第2章 高齢社会対策の実施の状況(第3節2(2))

[目次]  [前へ]  [次へ]

第3節 分野別の施策の実施の状況

2 健康・福祉

(2)介護保険制度の着実な実施

介護保険制度については、平成12年4月に施行されてから10年を経過したところであるが、介護サービスの利用者数はスタート時の2倍を超えるなど、高齢期の暮らしを支える社会保障制度の中核として確実に機能しており、少子高齢社会の日本において必要不可欠な制度となっているといえる(表2-3-8)。

表2-3-8 介護サービス利用者と介護給付費の推移
  利用者数 介護給付費
平成12年4月 平成15年4月 平成18年4月 平成20年4月 平成21年4月 平成22年4月 平成12年4月 平成15年4月 平成18年4月 平成20年4月 平成21年4月 平成22年4月
居宅(介護予防)サービス 97万人 201万人 255万人 269万人 278万人 289万人 618億円 1,825億円 2,144億円 2,469億円 2,655億円 2,678億円
地域密着型(介護予防)サービス 14万人 21万人 23万人 25万人 283億円 401億円 445億円 460億円
施設サービス 52万人 72万人 79万人 83万人 83万人 84万人 1,571億円 2,140億円 1,985億円 2,079億円 2,141億円 2,047億円
合計 149万人 274万人 348万人 372万人 384万人 398万人 2,190億円 3,965億円 4,411億円 4,949億円 5,241億円 5,185億円
資料:厚生労働省「介護保険事業状況報告」
(注)端数処理の関係で、合計の数字と内訳数が一致しない場合がある。
地域密着型(介護予防)サービスは、平成17年の介護保険制度改正に伴って創設された。

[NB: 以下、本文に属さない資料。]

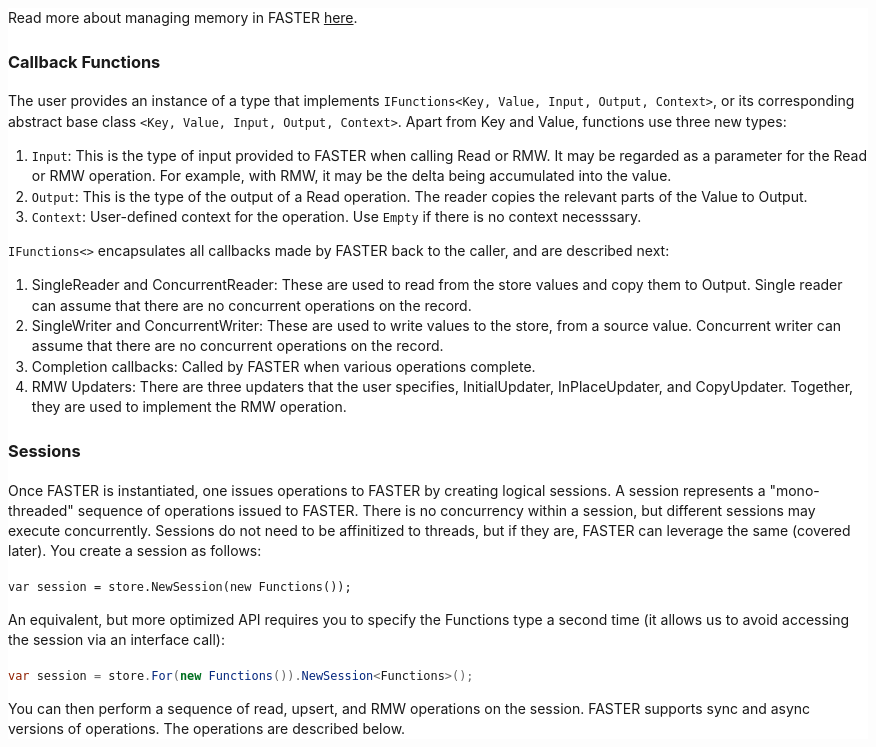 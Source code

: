 Read more about managing memory in FASTER [here](../tuning).

### Callback Functions

The user provides an instance of a type that implements `IFunctions<Key, Value, Input, Output, Context>`, or its corresponding 
abstract base class `<Key, Value, Input, Output, Context>`. Apart from Key and Value, functions use three new types:
1. `Input`: This is the type of input provided to FASTER when calling Read or RMW. It may be regarded as a parameter for the 
Read or RMW operation. For example, with RMW, it may be the delta being accumulated into the value.
2. `Output`: This is the type of the output of a Read operation. The reader copies the relevant parts of the Value to Output.
3. `Context`: User-defined context for the operation. Use `Empty` if there is no context necesssary.


`IFunctions<>` encapsulates all callbacks made by FASTER back to the caller, and are described next:

1. SingleReader and ConcurrentReader: These are used to read from the store values and copy them to Output. Single reader can 
assume that there are no concurrent operations on the record.
2. SingleWriter and ConcurrentWriter: These are used to write values to the store, from a source value. Concurrent writer can 
assume that there are no concurrent operations on the record.
3. Completion callbacks: Called by FASTER when various operations complete.
4. RMW Updaters: There are three updaters that the user specifies, InitialUpdater, InPlaceUpdater, and CopyUpdater. Together, 
they are used to implement the RMW operation.


### Sessions

Once FASTER is instantiated, one issues operations to FASTER by creating logical sessions. A session represents a "mono-threaded" sequence 
of operations issued to FASTER. There is no concurrency within a session, but different sessions may execute concurrently. Sessions do not
need to be affinitized to threads, but if they are, FASTER can leverage the same (covered later). You create a session as follows:

```var session = store.NewSession(new Functions());```

An equivalent, but more optimized API requires you to specify the Functions type a second time (it allows us to avoid accessing the 
session via an interface call):

```cs
var session = store.For(new Functions()).NewSession<Functions>();
```

You can then perform a sequence of read, upsert, and RMW operations on the session. FASTER supports sync and async versions of 
operations. The operations are described below.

17年に行われた介護保険制度の改正においては、予防重視型システムへの転換、施設入所者の居住費・食費の見直し、新たなサービス体系の確立、サービスの質の向上等を内容とした「介護保険法等の一部を改正する法律」(平成17年法律第77号)が18年4月から施行(一部を除く。)された。
また、一部の広域的な介護サービス事業者による悪質かつ組織的な不正事案が発生したことを受けて、このような不正事案を防止し、介護事業運営の適正化を図るため、介護サービス事業者に対する規制の在り方について見直すことを内容とした「介護保険法及び老人福祉法の一部を改正する法律」(平成20年法律第42号)が20年5月に成立し、21年5月から施行された。
さらに、近年の介護サービスを巡っては、介護従事者の離職率が高く、人材確保が困難であるといった状況にあるため、第169回国会で「介護従事者等の人材確保のための介護従事者の処遇改善に関する法律」(平成20年法律第44号)が成立したところである。こうした状況を踏まえ、21年4月にプラス3.0%の介護報酬改定を行い、さらに、21年度第一次補正予算において、介護職員(常勤換算)1人当たり平均月額1.5万円の賃金引き上げに相当する介護職員処遇改善交付金を創設した。平成22年度においても同交付金の活用等により引き続き介護従事者の処遇改善を図った。
22年11月30日には、社会保障審議会介護保険部会において、平成24年度から始まる第5期介護保険事業計画に向けて、「地域包括ケア」の確立を内容とした「介護保険制度の見直しに関する意見」がとりまとめられた。これらを踏まえ、高齢者が可能な限り住み慣れた地域でその有する能力に応じ自立した日常生活を営むことができるよう、定期巡回・随時対応型訪問介護看護等の新たなサービス類型の創設、保険料率の増加の抑制のための財政安定化基金の取崩し、介護福祉士等による喀痰吸引等の実施等の措置を講ずることを盛り込んだ「介護サービスの基盤強化のための介護保険法等の一部を改正する法律案」を平成23年3月11日に閣議決定し、4月5日に第177回国会に提出したところ。